Sarah Sjostrom

How I Would Have Over Coached Sjostrom

Sarah Sjostrom is a phenomenal swimmer. Would you want to coach her? I think many coaches would say yes. The opportunity to work with an athlete on that level is a dream for a lot of coaches.

It's too easy sometimes to say to yourself that the coaches of these phenomenal swimmers are "lucky" to get some one with such "talent".

The truth of the matter is that the higher level the swimmer gets to, the harder the coaching gets. In my career I've worked with a handful of swimmers that ranked in the FINA Top 100. There is still a huge leap from that level to the level of a swimmer like Sjostrom

What I found is that I had a tendency to "over coach", to try to do too much, my first time working with a swimmer that was on a certain level. So I'm trying to do better, I'm trying to anticipate where I might go wrong should I ever get the chance with a swimmer that has Sjostrom's potential. Here's how I might have screwed it up

Stroke Finish

Sarah Sjostrom's completion of her stroke on freestyle and butterfly are something that honestly I wouldn't even think to teach someone until I saw them. Look at what happens in her freestyle. It confounds the technical discussion of "finish your stroke" versus "no, in sprinting it doesn't matter if you finish your stroke". 

More than any swimmer I have ever seen, Sarah seems to get her elbow out early, while somehow still finishing with her hand fairly far back, but with no flick of momentum with that arm up in the air. The stroke finishes hard and transfers energy into the recovery immediately, allowing her to both pull a lot of water and get a fast stroke rate. Look at this video in 0.25 speed from 2:13 (Sjostrom is in the lead):

Likewise in butterfly, Sjostrom has complete control over the finish of her stroke and is able to redirect her arms forward immediately. Compare the ease with which she recovers her stroke.

Sarah Sjostrom is one of the best "inside out" swimmers I have ever seen. The finish, the pull underwater, even her kick all come from an incredible center (the term core is politically incorrect these days) that gives her huge control over what her extremities are doing. 

Pacing

Sjostrom has just had her best freestyle meet of her career. While she has always been highly competitive in 50-100-200 freestyle, the butterfly races have been her bread and butter since age 15.

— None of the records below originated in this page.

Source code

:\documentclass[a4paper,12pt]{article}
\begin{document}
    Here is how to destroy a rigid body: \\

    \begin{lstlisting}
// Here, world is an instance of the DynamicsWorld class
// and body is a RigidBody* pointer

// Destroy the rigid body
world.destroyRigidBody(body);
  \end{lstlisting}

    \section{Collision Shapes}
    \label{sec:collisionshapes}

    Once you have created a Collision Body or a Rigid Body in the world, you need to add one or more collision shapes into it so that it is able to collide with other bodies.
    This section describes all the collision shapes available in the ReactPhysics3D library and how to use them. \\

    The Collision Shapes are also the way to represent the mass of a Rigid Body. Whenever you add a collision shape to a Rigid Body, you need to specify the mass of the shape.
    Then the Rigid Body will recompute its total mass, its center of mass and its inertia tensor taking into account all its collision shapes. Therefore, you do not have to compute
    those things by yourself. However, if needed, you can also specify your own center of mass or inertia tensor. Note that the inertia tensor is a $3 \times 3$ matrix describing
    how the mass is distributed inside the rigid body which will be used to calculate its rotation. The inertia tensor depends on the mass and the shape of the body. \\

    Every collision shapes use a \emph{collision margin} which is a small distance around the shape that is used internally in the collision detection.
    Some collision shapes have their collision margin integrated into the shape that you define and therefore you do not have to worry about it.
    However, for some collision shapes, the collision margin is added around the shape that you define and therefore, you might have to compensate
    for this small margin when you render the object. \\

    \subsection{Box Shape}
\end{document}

Sjostrom's butterfly pacing relies on devestating back-halfs. Her speed advantage in fly is such that she can go out in 26 low "easy" and have plenty of energy to swim the back half in 29. She tried to go out faster in Budapest and did not break her own record.

You would think that the same pacing rules might work for Sjostrom in the 100 freestyle, and maybe they will. But it's hard to argue that she should hold back in freestyle when she broke a world record and went 51.7. I would probably be even more likely to second guess this tactic after the 100 free final where she got run down by Simone Manuel.

But would we have seen 51.7 if Sjostrom had played it safe? Probably not.

Overall, Sjostrom's swimming shows a creativity and autonomy from herself as a swimmer that is unique at the top levels of swimming. The lesson we should learn as coaches is not to copy the precise movements she is making in the water, but to find out what process she (and her coach) used to create those movements.